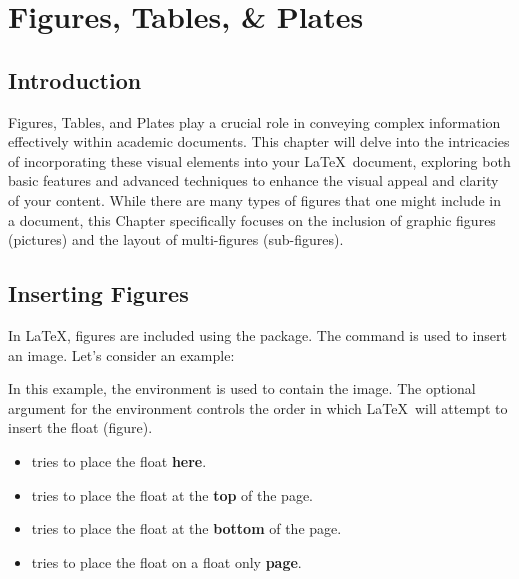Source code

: \chapter{Figures, Tables, \& Plates}\label{ch:figureandtables}

	\section{Introduction}
		Figures, Tables, and Plates play a crucial role in conveying complex information effectively within academic documents. 
		This chapter will delve into the intricacies of incorporating these visual elements into your \LaTeX\ document, exploring both basic features and advanced techniques to enhance the visual appeal and clarity of your content.
		While there are many types of figures that one might include in a document, this Chapter specifically focuses on the inclusion of graphic figures (pictures) and the layout of multi-figures (sub-figures).

	\section{Inserting Figures}
		In \LaTeX, figures are included using the  package. 
		The  command is used to insert an image. 
		Let's consider an example:


		In this example, the  environment is used to contain the image. 
		The optional argument  for the  environment controls the order in which \LaTeX\ will attempt to insert the float (figure).
		\begin{itemize}
			\item {} tries to place the float \textbf{here}.
			\item {} tries to place the float at the \textbf{top} of the page.
			\item {} tries to place the float at the \textbf{bottom} of the page.
			\item {} tries to place the float on a float only \textbf{page}.
		\end{itemize}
● ● ● ● ●
§ **Exercise objective**
Would you please return all lines from the listing above that contain "place"?

§ **Result**
			\item {} tries to place the float \textbf{here}.
			\item {} tries to place the float at the \textbf{top} of the page.
			\item {} tries to place the float at the \textbf{bottom} of the page.
			\item {} tries to place the float on a float only \textbf{page}.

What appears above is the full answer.